Income inequality, one of the issues that so troubled the Rev. Martin Luther King Jr., is again front and center in today’s news.
A new report on the topic has come up with figures that even caught the financial community by surprise. For example, members of the “world’s richest” club earn half-a-million dollars per minute, the report found, and 7 out of 10 people live in countries where the gap between the rich and poor is worse than 30 years ago.
Wall Street barons, “predominantly white, male and graying,” include Berkshire Hathaway chief Warren Buffett, whose account increased 9 percent between 2013 and 2014 to $58.2 billion. He is at the top, followed by Bloomberg LP founder Michael Bloomberg, worth $33 billion, a 22 percent gain on the previous year. Carl Icahn is third, with a tally of $24.5 billion, up 23 percent.
It would take Microsoft founder Bill Gates 218 years to spend all his wealth, the researchers observed.
Prepared by Oxfam International, a U.K.-based development organization, the report states, “Today there are 16 billionaires in sub-Saharan Africa, alongside the 358 million people living in extreme poverty. … Every year, 100 million people are pushed into poverty because of the rising cost of health care.”
Oxfam said, “If this trend continues, of an increasing wealth share to the richest, the top 1 percent will have more wealth than the remaining 99 percent of the people in just two years.”
When King marched on Washington for jobs and freedom, the federal minimum wage was $1.25 an hour. In today’s dollars, that guaranteed base wage would be $9.54 an hour. But the federal minimum wage today is just $7.25 an hour.

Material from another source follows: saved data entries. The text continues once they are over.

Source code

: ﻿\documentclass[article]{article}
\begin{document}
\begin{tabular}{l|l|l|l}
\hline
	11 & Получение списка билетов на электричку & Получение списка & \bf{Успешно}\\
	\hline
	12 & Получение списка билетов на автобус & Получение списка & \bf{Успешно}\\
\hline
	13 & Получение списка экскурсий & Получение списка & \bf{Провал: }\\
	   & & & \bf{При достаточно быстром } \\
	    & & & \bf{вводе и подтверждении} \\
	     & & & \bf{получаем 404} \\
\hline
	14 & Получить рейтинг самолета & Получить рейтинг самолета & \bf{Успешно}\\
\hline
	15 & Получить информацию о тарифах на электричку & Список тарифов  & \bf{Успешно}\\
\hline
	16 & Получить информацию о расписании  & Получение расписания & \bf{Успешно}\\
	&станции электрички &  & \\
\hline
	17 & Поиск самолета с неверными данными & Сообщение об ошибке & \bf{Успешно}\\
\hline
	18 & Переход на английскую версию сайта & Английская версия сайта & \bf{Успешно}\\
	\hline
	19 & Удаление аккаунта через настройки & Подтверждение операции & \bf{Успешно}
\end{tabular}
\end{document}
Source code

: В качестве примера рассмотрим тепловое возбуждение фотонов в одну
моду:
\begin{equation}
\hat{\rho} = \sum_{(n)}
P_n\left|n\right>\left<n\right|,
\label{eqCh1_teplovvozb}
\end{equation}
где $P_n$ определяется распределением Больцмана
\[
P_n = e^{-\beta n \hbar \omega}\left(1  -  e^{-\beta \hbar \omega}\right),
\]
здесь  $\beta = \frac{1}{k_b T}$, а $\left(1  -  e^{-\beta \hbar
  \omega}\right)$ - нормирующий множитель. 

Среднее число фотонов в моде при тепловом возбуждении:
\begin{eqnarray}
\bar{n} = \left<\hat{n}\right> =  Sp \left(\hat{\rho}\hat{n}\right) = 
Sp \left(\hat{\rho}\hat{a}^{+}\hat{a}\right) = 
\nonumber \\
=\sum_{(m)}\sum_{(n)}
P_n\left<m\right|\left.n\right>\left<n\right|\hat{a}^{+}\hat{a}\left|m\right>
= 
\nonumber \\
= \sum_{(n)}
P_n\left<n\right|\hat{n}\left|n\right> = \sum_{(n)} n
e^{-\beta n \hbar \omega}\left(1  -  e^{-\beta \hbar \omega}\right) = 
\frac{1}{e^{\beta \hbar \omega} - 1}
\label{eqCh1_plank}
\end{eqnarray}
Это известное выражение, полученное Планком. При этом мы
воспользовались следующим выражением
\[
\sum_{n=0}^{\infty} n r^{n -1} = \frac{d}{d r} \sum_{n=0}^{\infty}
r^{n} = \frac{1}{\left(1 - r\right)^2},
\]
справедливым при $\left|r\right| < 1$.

In other words, low-wage workers are more than $2 behind where they were when King declared, “We refuse to believe that the bank of justice is bankrupt. We refuse to believe that there are insufficient funds in the great vaults of opportunity of this nation. So we’ve come to cash this check—a check that will give us upon demand the riches of freedom and the security of justice.”

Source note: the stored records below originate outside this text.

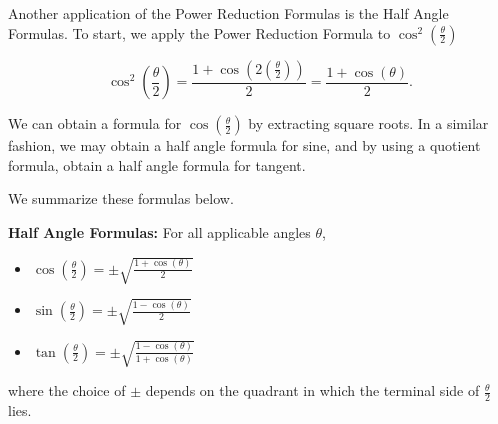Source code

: \documentclass{ximera}
\begin{document}
Another application of the Power Reduction Formulas is the Half Angle Formulas. To start, we apply the Power Reduction Formula to $\cos^{2}\left(\frac{\theta}{2}\right)$

\[ \cos^{2}\left( \frac{\theta}{2}\right) =  \frac{1 + \cos\left(2 \left(\frac{\theta}{2}\right)\right)}{2} =  \frac{1 + \cos(\theta)}{2}.\]

We can obtain a formula for $\cos\left(\frac{\theta}{2}\right)$ by extracting square roots.  In a similar fashion, we may obtain a half angle formula for sine, and by  using a quotient formula, obtain a half angle formula for tangent.  

 

We summarize these formulas below.

 


\begin{theorem} \label{halfangle}  \textbf{Half Angle Formulas:} For all applicable angles $\theta$, 

\begin{itemize}

\item  $\cos\left( \frac{\theta}{2}\right) = \pm \sqrt{ \frac{1 + \cos(\theta)}{2}}$

\item  $\sin\left( \frac{\theta}{2}\right) = \pm \sqrt{ \frac{1 - \cos(\theta)}{2}}$

\item  $\tan\left( \frac{\theta}{2}\right) = \pm \sqrt{ \frac{1 - \cos(\theta)}{1+\cos(\theta)}}$

\end{itemize}

\vspace{-.1in}

where the choice of $\pm$ depends on the quadrant in which the terminal side of $ \frac{\theta}{2}$ lies.

 

\end{theorem}


 
\end{document}
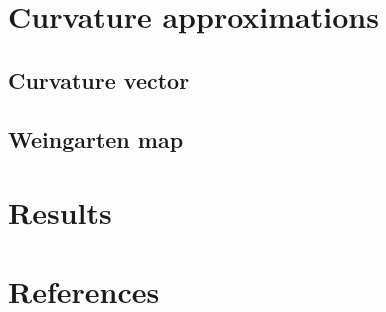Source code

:       
\section{Curvature approximations}
  \subsection{Curvature vector} \label{secCurvatureVector}
  \subsection{Weingarten map} \label{secWeingarten}

\section{Results}

\section*{References}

Ugandan activist Winnie Byanyima, who heads Oxfam, wrote on her blog, “Extreme economic inequality is out of control and getting worse. From Ghana to Germany, South Africa to Spain, the gap between rich and poor is rapidly increasing.
“Across rich and poor countries alike, this inequality is fueling conflict, corroding democracies and damaging growth itself. Left unchecked, economic inequality will set back the fight against poverty and threaten global stability.”
Rep. Keith Ellison, D-Minn., concurred. “Workers are falling behind,” he said. “Income inequality threatens our democracy as Jim Crow segregation did in 1963.”